Wie würden Sie das Verhältnis mit der Wuppertalbewegung beschreiben?

Frank Meyer: „Es hat sich sehr entspannt. Beide Seiten haben dazu gelernt. Die eine Seite, dass man nicht mit dem Kopf durch die Wand gehen kann, wenn andere die Verantwortung übernehmen müssen qua Amt, die andere Seite hat gelernt, dass Ehrenamtler andere Sichtweisen haben als eine Verwaltung das hat und haben muss. Beide Seite haben sich bei der Schwarzbach-Trasse aufeinander zubewegt.“

DS: Wie haben hier einen weltweit bekannten Skulpturenpark, den selbst viele Wuppertaler gar nicht kennen. Wir haben die Trasse, auf die viele Wuppertal noch keinen Fuß gesetzt haben. Ein Wuppertaler Phänomen?
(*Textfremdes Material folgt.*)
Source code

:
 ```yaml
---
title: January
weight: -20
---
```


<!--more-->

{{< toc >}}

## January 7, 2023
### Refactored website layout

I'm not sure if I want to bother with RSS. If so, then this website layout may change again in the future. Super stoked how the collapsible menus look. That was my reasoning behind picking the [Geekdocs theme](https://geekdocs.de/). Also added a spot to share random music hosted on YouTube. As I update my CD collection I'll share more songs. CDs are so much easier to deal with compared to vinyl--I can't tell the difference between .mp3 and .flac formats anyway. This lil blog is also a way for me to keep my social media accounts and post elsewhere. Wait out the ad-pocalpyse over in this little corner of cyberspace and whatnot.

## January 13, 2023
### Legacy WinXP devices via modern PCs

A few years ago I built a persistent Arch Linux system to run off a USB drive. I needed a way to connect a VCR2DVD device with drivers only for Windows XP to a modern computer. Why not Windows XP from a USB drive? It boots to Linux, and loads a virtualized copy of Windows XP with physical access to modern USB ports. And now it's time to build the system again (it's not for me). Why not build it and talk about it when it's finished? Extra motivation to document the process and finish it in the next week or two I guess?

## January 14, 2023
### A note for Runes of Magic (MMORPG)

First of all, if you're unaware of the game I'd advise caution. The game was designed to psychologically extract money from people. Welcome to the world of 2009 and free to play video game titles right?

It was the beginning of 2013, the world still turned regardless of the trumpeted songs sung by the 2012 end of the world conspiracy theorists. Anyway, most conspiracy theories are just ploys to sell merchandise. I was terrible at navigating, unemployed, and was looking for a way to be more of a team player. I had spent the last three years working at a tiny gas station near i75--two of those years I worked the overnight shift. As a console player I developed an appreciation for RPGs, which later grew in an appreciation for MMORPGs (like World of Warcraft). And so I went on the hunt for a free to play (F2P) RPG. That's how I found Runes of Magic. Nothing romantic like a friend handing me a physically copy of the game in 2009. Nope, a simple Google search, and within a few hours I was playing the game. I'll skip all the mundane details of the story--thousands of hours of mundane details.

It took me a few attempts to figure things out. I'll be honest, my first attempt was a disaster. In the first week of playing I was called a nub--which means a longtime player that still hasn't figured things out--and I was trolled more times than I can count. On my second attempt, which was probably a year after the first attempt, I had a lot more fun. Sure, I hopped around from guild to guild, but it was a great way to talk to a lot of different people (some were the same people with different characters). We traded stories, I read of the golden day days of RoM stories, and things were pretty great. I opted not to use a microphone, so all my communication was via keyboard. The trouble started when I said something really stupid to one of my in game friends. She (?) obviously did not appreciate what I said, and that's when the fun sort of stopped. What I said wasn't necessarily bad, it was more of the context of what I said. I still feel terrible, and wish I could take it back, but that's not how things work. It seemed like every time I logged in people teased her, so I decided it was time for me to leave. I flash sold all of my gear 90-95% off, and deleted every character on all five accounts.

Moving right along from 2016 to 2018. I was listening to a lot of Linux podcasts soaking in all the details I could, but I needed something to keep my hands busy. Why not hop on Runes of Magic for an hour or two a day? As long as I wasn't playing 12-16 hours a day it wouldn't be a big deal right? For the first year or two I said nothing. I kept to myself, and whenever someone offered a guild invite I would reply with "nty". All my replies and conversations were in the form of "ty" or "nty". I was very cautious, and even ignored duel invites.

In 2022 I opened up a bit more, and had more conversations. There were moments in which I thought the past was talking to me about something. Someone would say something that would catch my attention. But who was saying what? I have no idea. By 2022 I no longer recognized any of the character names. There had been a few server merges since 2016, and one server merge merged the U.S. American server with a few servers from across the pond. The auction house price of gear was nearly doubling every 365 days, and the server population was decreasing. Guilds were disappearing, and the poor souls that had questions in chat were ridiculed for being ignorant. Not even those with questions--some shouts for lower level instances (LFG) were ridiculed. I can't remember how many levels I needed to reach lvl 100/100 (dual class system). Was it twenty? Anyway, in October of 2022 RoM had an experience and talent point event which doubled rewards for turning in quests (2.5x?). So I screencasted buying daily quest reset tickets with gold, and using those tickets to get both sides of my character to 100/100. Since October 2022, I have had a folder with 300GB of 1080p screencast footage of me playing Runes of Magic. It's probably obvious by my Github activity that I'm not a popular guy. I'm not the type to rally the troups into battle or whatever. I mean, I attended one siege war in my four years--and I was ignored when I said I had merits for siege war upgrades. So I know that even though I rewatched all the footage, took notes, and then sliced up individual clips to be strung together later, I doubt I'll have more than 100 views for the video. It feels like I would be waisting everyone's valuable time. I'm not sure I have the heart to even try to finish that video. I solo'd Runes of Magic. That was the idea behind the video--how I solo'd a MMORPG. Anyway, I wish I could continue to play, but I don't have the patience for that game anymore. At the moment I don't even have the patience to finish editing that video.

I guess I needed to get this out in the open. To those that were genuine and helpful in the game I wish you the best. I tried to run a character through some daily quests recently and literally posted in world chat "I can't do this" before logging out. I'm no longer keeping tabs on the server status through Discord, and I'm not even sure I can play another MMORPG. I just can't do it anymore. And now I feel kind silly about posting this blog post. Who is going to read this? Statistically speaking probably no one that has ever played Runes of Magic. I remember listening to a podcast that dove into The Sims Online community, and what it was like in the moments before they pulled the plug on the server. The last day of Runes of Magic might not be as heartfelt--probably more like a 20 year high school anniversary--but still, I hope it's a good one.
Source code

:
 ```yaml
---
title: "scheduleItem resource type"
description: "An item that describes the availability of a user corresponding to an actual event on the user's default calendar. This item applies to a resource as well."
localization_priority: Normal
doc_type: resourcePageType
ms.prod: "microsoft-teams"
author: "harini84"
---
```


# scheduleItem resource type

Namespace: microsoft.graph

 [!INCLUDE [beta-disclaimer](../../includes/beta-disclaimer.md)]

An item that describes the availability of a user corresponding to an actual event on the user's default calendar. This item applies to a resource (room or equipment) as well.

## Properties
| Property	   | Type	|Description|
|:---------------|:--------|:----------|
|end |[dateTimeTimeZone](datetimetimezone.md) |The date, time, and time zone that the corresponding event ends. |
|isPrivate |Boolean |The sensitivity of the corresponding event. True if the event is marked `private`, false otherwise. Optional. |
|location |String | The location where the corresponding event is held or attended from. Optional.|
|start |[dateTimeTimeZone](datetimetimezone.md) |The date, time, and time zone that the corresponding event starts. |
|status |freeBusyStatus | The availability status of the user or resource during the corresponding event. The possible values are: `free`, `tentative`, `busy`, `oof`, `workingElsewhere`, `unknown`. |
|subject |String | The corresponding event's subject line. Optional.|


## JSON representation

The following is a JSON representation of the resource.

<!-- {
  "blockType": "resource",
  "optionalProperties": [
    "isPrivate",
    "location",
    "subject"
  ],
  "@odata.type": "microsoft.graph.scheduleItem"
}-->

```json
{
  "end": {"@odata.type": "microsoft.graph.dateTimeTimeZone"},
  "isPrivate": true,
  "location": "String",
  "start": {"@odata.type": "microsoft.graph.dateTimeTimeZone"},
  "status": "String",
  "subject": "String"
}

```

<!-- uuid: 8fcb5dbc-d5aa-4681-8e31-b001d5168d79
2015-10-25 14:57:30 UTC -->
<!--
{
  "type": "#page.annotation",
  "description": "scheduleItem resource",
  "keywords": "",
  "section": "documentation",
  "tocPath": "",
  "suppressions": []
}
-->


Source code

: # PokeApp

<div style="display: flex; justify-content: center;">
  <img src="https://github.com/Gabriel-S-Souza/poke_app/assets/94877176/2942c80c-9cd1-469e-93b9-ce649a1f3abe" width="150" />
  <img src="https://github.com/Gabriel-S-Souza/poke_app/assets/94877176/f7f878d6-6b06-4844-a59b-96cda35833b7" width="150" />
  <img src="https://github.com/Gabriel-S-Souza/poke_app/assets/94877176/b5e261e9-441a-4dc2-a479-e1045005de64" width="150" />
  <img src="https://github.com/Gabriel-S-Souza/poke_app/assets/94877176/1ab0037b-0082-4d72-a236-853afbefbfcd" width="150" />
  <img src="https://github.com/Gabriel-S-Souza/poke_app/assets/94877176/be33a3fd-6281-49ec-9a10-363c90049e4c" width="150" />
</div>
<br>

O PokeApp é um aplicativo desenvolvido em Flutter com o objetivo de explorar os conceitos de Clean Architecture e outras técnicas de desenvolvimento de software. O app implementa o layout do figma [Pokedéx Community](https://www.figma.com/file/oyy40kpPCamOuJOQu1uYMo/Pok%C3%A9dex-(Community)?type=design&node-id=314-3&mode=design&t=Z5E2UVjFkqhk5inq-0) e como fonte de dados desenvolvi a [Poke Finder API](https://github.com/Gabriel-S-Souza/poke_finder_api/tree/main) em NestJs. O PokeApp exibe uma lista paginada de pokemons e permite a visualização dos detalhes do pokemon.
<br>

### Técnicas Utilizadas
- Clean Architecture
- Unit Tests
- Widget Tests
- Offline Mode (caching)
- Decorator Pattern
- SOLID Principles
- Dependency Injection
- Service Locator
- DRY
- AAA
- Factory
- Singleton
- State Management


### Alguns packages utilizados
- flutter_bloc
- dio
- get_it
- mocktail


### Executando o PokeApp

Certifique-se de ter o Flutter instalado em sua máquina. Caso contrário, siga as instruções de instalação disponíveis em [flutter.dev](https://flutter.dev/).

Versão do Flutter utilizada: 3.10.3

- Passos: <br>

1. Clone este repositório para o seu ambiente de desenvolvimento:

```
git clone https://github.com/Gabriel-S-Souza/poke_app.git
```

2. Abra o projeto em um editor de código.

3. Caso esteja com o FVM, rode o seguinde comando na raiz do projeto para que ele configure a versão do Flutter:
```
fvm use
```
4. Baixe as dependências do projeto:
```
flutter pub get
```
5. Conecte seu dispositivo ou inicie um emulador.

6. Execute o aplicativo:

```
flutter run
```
Frank Meyer: „Irgendein schlauer Mensch hat Wuppertal einmal die Stadt der „Hidden Champions’ genannt. Da ist ein Stück weit etwas dran. Viele Wuppertaler haben eine merkwürdig verzerrte Wahrnehmung Ihrer Stadt. Viele Talbürger sind geneigt, ihr Licht unter den Scheffel zu stellen, was die Attraktivität ihrer Stadt angeht. Auch wenn sich das gerade ein wenig wandelt und man über den neuen Döppersberg, die Nordbahntrasse und die Junior Uni mit Recht stolz sind. Demnächst kommen vielleicht noch das Pina Bausch Zentrum und die Bundesgartenschau (BUGA), für die wir kämpfen, hinzu. Die Wuppertaler können sich etwas einbilden auf die vorhandenen Qualitäten. Ich würde mir wünschen, die Bürger hätten eine ähnlich emotionale Bindung an ihre Stadt, wie die Kölner. Köln ist auch nicht wirklich schöner als Wuppertal.“

DS: Wuppertaler entschuldigen sich gern für ihre Stadt, was finden Sie an dieser Stadt liebenswert?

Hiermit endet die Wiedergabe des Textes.